### Problem requirements
All lines from the one containing "- Para abrir" down to the one containing "build -t guilhermemmnn/ubuntu-cmd:latest", both ends included, are to be given again exactly; omit the rest of the listing below.

### Source data
=== Begin Enclosure ===

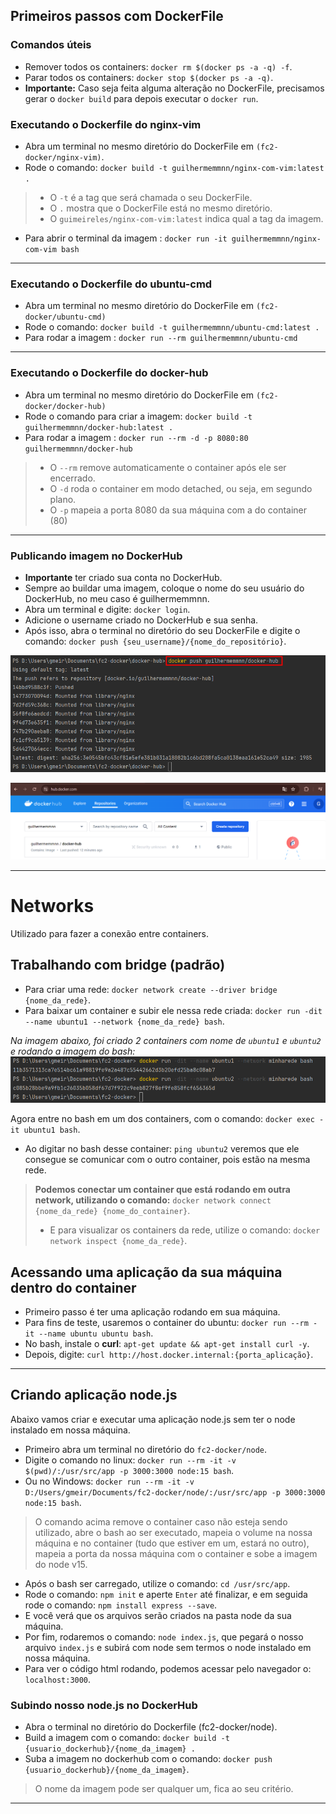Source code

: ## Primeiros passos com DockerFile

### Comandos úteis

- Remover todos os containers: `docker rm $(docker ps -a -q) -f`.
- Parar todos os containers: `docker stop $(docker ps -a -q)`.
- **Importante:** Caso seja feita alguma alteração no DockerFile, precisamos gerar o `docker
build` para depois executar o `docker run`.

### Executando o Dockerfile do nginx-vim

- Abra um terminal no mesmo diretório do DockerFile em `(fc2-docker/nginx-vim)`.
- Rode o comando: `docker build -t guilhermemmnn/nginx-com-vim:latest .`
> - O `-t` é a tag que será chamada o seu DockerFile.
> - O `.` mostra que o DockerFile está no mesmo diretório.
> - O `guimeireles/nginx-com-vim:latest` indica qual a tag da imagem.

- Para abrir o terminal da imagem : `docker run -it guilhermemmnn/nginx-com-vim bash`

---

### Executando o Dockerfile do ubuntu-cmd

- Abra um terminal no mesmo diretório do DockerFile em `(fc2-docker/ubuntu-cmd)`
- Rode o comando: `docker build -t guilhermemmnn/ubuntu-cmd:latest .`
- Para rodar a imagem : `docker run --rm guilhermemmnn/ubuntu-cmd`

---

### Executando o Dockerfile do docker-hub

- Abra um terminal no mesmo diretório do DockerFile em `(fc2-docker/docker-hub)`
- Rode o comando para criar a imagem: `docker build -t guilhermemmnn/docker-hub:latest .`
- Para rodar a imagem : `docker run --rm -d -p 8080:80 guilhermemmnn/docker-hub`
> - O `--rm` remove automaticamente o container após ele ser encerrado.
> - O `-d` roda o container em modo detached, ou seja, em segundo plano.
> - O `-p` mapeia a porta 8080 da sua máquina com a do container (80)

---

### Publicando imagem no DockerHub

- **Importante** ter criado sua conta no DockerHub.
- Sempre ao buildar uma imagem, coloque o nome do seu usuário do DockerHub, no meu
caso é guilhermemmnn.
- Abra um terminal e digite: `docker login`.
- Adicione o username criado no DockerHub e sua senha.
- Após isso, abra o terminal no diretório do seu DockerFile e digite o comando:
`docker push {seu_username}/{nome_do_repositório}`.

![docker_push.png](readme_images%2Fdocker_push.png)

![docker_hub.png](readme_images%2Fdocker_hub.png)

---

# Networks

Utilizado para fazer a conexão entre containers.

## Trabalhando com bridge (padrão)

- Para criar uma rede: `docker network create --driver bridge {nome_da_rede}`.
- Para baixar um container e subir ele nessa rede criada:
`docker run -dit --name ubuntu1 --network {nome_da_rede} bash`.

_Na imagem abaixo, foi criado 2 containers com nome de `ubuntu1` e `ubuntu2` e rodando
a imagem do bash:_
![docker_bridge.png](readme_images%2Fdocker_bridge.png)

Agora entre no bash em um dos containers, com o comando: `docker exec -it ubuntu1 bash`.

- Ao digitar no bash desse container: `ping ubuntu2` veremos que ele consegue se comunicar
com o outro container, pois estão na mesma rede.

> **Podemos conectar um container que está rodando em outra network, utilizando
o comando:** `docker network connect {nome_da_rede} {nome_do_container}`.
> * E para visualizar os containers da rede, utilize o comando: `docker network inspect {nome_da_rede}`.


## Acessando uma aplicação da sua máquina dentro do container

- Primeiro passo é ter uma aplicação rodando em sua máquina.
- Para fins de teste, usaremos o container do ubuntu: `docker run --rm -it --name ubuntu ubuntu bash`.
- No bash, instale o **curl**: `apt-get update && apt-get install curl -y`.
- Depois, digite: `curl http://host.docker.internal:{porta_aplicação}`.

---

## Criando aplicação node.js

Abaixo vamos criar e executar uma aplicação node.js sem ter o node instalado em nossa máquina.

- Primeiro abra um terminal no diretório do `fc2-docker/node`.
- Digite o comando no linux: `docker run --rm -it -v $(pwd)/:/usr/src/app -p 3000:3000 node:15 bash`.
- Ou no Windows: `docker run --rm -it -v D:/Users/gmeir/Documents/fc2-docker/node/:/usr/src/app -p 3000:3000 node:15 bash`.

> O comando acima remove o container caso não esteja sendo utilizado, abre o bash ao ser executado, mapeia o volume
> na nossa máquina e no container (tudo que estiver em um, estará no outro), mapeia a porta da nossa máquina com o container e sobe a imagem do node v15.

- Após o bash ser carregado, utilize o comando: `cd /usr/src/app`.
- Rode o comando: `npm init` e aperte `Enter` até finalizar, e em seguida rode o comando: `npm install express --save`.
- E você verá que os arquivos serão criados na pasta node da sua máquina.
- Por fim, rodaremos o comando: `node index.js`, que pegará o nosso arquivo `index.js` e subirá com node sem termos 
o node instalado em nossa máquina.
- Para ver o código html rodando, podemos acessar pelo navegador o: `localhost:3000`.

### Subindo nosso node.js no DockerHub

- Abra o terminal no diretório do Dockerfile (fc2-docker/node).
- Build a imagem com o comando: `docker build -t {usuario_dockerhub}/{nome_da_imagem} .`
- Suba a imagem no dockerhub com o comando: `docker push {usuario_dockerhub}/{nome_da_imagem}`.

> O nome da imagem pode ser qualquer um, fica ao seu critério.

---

=== End Enclosure ===
=== Begin Enclosure ===

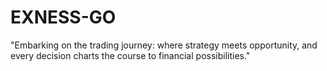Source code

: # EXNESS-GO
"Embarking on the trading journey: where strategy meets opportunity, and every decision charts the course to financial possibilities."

=== End Enclosure ===
=== Begin Enclosure ===

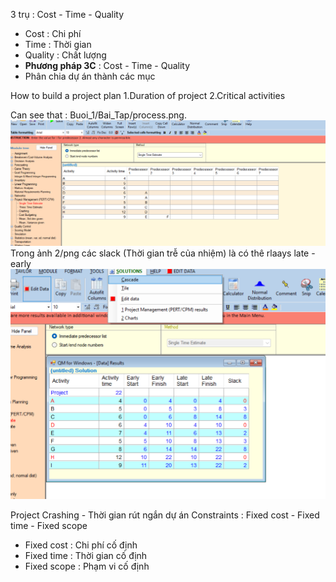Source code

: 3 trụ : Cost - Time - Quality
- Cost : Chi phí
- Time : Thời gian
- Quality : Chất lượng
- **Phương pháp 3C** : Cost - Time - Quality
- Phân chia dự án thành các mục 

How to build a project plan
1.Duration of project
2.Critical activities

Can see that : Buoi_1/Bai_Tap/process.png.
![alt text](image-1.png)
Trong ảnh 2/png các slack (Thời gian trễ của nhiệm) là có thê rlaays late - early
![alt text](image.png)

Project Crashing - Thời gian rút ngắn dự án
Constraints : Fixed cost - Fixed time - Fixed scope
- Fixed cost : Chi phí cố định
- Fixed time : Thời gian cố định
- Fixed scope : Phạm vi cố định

=== End Enclosure ===

### Answer below
- Para abrir o terminal da imagem : `docker run -it guilhermemmnn/nginx-com-vim bash`

---

### Executando o Dockerfile do ubuntu-cmd

- Abra um terminal no mesmo diretório do DockerFile em `(fc2-docker/ubuntu-cmd)`
- Rode o comando: `docker build -t guilhermemmnn/ubuntu-cmd:latest .`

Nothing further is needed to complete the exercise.